### WHAT YOU NEED TO DO
All lines in the records below from the line with "2021.09.30을 끝으로 구형" through the line with "## Overview" are to be given again exactly, both ends included; the pictures are to be left out.
── DATA FOR THIS EXERCISE
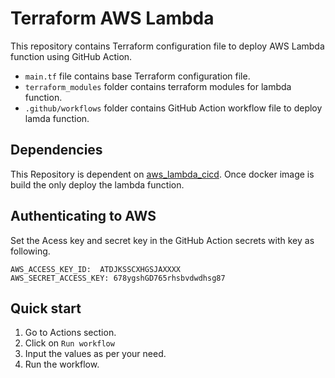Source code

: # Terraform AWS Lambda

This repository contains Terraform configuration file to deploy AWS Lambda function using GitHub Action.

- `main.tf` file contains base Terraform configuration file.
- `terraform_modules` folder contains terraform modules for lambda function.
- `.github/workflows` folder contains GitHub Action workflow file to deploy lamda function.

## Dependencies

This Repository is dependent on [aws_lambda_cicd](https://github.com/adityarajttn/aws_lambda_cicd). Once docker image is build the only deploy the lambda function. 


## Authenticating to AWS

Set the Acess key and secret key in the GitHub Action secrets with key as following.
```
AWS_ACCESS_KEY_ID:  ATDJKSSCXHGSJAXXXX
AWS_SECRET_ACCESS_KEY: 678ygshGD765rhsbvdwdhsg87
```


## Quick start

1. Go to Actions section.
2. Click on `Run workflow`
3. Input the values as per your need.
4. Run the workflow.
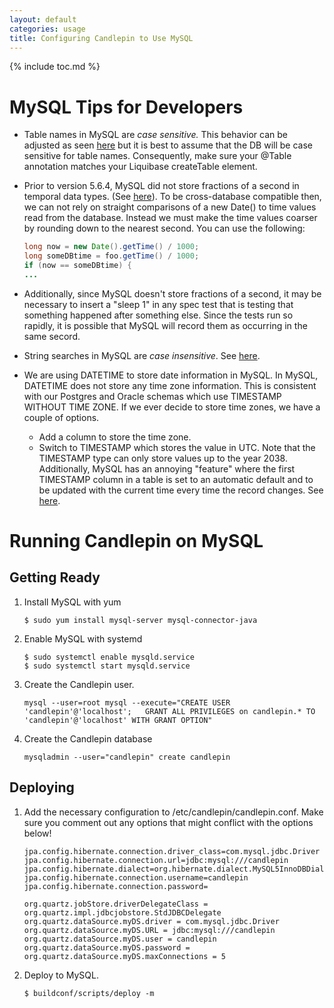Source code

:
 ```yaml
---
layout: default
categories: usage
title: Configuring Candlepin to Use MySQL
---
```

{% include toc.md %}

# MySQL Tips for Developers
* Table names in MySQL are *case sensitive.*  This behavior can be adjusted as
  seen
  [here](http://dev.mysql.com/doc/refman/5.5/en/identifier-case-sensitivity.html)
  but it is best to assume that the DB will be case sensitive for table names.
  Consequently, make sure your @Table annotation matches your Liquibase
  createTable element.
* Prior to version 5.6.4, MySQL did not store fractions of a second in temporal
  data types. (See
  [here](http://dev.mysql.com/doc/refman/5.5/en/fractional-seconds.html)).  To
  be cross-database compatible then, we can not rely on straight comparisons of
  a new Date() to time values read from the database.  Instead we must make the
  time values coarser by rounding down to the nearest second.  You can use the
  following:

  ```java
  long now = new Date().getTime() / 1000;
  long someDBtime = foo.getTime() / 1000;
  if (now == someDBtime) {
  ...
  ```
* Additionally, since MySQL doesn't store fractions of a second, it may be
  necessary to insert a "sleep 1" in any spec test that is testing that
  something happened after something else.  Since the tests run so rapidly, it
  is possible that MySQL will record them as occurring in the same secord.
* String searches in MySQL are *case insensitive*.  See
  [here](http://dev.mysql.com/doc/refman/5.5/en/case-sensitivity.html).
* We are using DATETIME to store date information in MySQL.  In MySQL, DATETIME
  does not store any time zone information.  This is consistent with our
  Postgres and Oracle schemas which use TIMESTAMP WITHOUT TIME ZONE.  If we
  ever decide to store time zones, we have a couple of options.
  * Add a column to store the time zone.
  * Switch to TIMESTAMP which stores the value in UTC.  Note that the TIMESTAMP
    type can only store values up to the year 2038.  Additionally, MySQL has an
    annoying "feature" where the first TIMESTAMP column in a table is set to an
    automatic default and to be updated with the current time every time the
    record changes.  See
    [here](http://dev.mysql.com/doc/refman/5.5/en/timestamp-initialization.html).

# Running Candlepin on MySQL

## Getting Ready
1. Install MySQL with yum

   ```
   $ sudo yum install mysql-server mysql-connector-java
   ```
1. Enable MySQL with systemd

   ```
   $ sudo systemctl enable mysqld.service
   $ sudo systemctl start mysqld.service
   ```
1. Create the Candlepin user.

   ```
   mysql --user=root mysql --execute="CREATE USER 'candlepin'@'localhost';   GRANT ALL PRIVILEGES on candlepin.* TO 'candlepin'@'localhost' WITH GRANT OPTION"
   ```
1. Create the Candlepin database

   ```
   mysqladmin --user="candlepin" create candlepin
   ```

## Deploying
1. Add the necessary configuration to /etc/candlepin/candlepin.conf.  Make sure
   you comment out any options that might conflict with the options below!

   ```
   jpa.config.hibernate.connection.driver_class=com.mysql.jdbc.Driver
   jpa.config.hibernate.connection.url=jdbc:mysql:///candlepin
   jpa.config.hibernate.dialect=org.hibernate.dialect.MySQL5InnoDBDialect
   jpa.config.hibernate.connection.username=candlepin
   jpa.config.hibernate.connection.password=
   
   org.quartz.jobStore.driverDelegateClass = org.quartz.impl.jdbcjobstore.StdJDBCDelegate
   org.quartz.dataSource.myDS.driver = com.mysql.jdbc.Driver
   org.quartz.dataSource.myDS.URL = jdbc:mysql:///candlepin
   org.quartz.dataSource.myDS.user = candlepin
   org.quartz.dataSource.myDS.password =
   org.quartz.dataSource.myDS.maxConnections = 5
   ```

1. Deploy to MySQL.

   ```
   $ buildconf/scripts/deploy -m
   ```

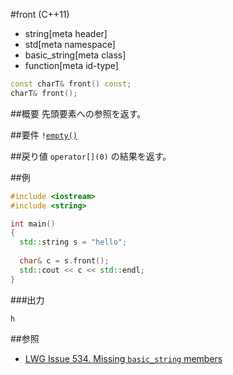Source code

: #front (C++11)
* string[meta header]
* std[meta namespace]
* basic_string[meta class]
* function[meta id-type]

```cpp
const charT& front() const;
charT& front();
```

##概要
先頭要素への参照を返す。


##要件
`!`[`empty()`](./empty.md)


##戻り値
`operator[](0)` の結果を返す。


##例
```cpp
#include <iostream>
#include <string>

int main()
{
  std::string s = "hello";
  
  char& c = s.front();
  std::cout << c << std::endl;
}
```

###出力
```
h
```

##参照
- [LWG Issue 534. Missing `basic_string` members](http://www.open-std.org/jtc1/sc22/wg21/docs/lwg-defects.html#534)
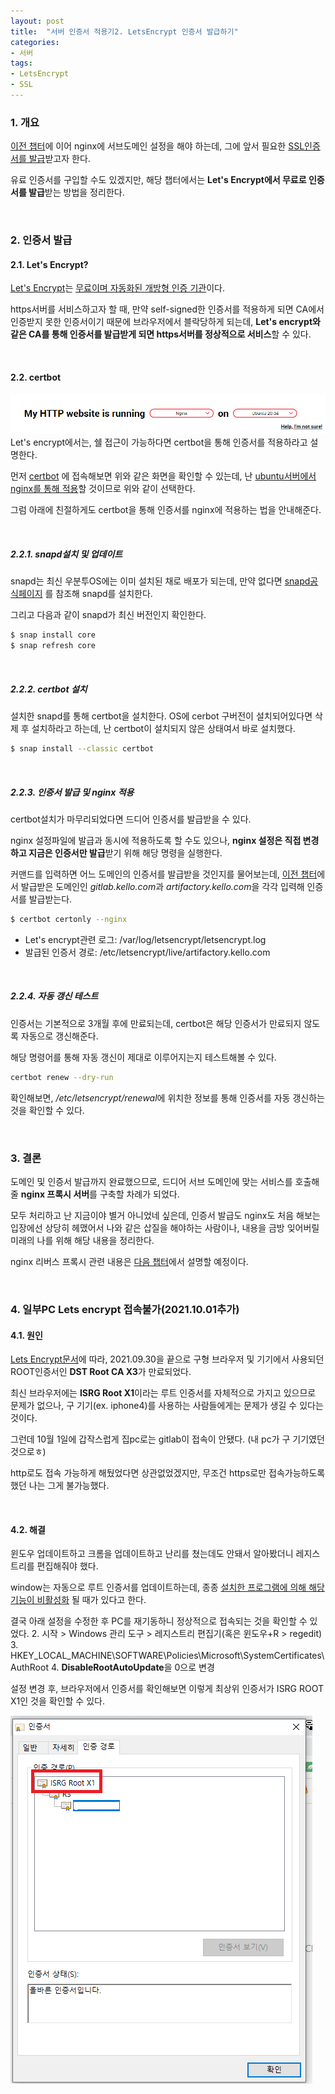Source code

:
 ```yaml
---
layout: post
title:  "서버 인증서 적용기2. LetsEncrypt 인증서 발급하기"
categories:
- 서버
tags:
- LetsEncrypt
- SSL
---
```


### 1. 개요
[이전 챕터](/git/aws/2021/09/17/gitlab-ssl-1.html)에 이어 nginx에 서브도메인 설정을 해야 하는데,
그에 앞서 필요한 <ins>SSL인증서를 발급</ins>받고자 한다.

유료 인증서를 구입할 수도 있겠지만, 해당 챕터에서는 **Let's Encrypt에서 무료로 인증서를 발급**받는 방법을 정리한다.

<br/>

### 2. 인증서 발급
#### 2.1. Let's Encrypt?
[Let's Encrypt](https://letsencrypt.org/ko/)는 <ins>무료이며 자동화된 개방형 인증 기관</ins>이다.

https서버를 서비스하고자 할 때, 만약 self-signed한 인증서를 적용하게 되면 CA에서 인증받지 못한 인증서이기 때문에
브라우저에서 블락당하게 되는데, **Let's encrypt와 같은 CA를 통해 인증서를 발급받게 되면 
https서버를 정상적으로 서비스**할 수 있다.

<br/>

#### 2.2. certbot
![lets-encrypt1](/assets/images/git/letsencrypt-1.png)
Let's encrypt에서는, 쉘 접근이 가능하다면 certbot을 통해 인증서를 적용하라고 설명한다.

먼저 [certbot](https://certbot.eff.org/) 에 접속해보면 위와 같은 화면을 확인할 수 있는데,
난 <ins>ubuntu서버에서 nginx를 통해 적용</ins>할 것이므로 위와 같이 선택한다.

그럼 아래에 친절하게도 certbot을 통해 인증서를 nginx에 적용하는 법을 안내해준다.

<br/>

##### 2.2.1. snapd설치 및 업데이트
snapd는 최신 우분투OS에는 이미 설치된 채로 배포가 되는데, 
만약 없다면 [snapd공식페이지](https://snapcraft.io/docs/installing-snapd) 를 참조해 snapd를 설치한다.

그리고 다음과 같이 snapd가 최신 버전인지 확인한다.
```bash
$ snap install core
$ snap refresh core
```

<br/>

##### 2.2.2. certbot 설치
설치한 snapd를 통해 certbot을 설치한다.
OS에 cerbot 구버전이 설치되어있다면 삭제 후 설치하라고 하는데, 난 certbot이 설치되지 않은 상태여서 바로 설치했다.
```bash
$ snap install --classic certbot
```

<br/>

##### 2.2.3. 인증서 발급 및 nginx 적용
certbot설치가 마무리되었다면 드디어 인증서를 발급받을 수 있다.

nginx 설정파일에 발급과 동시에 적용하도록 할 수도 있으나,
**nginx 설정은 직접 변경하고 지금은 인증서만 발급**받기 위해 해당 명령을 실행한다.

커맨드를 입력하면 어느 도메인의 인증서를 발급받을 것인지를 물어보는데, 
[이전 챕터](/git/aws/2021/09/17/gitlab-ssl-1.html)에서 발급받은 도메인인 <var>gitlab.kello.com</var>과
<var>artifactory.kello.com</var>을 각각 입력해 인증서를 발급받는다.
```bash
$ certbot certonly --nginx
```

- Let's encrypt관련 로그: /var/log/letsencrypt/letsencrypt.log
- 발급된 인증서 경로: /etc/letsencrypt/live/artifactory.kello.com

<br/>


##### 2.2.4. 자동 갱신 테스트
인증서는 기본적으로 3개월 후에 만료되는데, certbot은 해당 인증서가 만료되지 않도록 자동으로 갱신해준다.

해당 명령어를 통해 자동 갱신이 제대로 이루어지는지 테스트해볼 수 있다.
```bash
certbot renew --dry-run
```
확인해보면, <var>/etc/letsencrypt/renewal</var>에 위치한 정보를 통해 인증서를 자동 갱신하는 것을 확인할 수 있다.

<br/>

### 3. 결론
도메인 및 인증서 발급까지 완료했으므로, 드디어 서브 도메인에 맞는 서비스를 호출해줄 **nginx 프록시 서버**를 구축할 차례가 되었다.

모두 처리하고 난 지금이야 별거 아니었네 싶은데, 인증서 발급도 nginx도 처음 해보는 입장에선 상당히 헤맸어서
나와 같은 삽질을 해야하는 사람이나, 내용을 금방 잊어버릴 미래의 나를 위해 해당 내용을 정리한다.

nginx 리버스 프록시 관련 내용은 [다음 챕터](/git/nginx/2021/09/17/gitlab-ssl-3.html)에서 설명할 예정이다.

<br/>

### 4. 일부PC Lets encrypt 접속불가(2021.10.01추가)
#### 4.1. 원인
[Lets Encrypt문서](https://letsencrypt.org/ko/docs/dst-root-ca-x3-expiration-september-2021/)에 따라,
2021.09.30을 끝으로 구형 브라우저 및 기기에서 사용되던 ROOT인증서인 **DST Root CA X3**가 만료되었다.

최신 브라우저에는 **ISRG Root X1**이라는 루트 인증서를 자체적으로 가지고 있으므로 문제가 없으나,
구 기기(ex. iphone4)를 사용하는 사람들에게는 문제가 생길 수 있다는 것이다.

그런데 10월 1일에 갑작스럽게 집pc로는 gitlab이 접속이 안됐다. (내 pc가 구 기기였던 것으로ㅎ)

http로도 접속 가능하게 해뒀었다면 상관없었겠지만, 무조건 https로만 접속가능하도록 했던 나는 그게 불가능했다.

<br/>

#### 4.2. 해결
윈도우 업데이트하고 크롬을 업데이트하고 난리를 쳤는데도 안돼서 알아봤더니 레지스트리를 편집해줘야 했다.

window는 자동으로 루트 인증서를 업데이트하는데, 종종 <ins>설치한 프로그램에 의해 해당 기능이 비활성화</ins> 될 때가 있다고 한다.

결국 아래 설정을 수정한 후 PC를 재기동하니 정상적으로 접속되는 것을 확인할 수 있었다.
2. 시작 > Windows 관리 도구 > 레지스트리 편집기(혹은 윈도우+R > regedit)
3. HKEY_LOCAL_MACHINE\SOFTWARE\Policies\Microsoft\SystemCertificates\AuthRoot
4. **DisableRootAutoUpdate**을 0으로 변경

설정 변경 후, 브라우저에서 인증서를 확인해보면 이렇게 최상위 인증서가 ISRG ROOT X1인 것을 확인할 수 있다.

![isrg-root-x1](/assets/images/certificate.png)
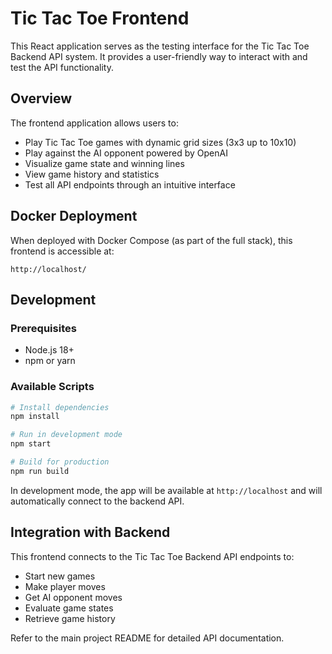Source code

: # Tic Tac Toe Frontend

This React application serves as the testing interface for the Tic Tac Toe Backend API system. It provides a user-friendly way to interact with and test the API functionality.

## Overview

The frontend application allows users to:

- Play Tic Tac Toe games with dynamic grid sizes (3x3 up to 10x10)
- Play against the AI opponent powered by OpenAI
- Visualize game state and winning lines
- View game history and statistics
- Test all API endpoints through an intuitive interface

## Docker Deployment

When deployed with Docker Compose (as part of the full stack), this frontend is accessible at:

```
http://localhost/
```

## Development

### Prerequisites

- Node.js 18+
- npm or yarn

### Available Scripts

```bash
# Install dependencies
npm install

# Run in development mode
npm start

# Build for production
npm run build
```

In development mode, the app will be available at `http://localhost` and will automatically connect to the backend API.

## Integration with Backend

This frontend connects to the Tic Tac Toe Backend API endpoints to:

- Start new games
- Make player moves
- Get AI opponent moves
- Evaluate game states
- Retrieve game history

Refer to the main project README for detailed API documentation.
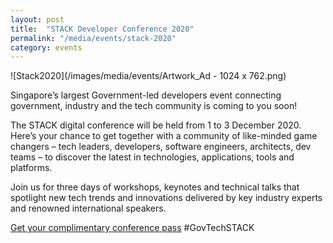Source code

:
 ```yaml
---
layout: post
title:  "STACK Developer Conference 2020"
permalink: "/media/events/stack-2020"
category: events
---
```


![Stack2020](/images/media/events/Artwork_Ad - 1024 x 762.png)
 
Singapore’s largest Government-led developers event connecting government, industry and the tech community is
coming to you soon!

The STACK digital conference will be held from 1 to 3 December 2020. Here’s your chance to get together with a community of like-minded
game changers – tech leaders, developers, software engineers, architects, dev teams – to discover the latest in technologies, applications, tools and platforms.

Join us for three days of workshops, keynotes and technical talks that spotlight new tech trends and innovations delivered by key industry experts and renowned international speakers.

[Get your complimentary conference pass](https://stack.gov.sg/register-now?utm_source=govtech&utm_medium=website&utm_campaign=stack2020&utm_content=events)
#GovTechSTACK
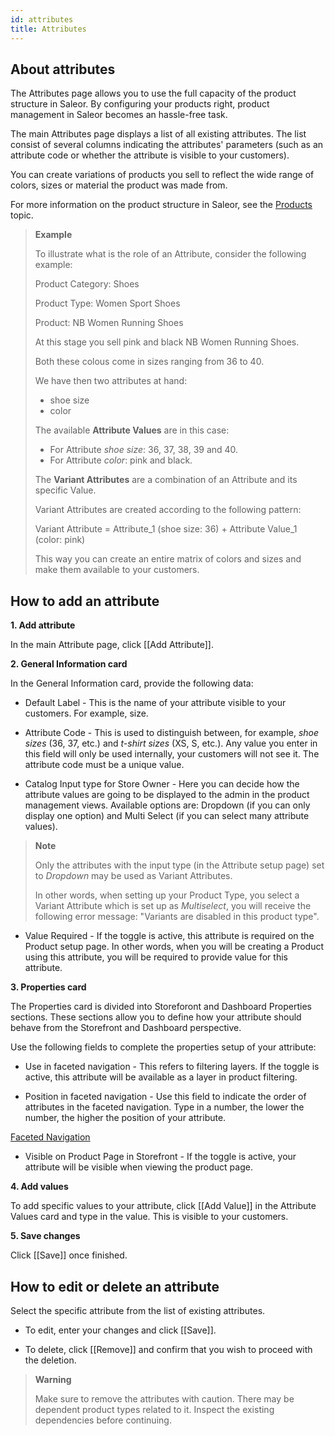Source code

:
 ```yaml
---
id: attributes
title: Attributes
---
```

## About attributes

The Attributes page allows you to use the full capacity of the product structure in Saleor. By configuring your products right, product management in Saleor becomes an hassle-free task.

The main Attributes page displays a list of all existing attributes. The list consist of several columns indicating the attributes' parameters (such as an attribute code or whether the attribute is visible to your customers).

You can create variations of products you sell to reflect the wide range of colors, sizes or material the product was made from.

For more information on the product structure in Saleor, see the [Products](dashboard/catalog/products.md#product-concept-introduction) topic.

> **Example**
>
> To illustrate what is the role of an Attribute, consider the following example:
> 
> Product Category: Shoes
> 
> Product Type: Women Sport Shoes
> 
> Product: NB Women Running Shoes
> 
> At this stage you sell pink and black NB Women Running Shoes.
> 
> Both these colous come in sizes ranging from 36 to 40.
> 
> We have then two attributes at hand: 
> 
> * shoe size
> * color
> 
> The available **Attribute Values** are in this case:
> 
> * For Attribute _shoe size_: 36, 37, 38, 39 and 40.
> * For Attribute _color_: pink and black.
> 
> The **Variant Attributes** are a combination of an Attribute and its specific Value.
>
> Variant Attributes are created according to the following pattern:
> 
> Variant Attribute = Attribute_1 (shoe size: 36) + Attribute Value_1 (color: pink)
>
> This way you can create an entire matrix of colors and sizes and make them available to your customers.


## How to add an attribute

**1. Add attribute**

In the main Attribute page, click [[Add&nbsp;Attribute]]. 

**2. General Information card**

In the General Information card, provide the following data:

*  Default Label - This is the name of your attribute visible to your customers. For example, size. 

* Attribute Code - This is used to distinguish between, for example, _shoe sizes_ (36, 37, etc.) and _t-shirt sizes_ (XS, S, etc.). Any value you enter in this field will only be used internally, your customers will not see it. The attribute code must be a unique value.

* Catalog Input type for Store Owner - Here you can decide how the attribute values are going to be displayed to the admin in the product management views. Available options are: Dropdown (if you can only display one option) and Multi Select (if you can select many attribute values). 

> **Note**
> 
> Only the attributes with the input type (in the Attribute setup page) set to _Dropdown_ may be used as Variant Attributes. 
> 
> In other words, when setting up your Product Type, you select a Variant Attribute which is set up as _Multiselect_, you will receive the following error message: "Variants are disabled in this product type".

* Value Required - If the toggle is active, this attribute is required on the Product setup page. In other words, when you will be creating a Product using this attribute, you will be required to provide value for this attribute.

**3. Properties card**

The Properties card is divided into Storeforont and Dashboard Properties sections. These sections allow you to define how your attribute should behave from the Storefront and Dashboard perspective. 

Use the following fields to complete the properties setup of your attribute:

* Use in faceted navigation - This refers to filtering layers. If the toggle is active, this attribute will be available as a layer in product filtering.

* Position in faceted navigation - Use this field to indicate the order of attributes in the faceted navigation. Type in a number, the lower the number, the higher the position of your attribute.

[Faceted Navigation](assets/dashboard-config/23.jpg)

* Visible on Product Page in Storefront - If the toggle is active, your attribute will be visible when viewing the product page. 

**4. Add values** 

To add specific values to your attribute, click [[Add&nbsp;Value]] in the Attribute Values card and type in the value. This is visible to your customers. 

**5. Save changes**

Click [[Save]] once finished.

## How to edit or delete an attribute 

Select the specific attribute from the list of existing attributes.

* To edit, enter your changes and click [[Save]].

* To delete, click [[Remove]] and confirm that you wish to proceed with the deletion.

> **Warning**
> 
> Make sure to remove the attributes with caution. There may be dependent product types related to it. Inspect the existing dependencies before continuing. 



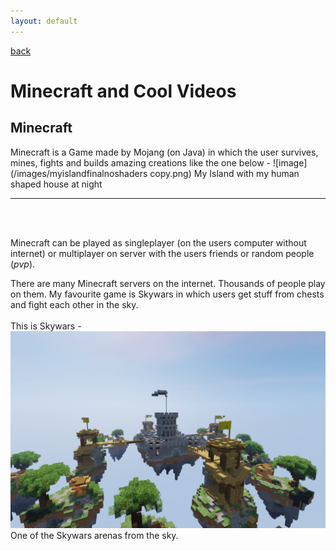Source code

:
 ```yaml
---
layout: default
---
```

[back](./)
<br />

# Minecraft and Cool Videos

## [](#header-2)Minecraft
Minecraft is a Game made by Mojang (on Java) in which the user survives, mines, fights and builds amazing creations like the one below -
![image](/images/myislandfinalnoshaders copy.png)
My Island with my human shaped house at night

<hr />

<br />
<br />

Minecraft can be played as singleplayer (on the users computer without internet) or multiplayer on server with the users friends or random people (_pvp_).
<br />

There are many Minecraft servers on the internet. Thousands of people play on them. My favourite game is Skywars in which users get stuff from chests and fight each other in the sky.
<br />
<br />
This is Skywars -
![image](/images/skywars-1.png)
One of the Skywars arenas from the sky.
────
### SOLUTION TO THIS EXERCISE
2021.09.30을 끝으로 구형 브라우저 및 기기에서 사용되던 ROOT인증서인 **DST Root CA X3**가 만료되었다.

최신 브라우저에는 **ISRG Root X1**이라는 루트 인증서를 자체적으로 가지고 있으므로 문제가 없으나,
구 기기(ex. iphone4)를 사용하는 사람들에게는 문제가 생길 수 있다는 것이다.

그런데 10월 1일에 갑작스럽게 집pc로는 gitlab이 접속이 안됐다. (내 pc가 구 기기였던 것으로ㅎ)

http로도 접속 가능하게 해뒀었다면 상관없었겠지만, 무조건 https로만 접속가능하도록 했던 나는 그게 불가능했다.

<br/>

#### 4.2. 해결
윈도우 업데이트하고 크롬을 업데이트하고 난리를 쳤는데도 안돼서 알아봤더니 레지스트리를 편집해줘야 했다.

window는 자동으로 루트 인증서를 업데이트하는데, 종종 <ins>설치한 프로그램에 의해 해당 기능이 비활성화</ins> 될 때가 있다고 한다.

결국 아래 설정을 수정한 후 PC를 재기동하니 정상적으로 접속되는 것을 확인할 수 있었다.
2. 시작 > Windows 관리 도구 > 레지스트리 편집기(혹은 윈도우+R > regedit)
3. HKEY_LOCAL_MACHINE\SOFTWARE\Policies\Microsoft\SystemCertificates\AuthRoot
4. **DisableRootAutoUpdate**을 0으로 변경

설정 변경 후, 브라우저에서 인증서를 확인해보면 이렇게 최상위 인증서가 ISRG ROOT X1인 것을 확인할 수 있다.

![isrg-root-x1](/assets/images/certificate.png)
Source code

: # Tic Tac Toe Frontend

This React application serves as the testing interface for the Tic Tac Toe Backend API system. It provides a user-friendly way to interact with and test the API functionality.

## Overview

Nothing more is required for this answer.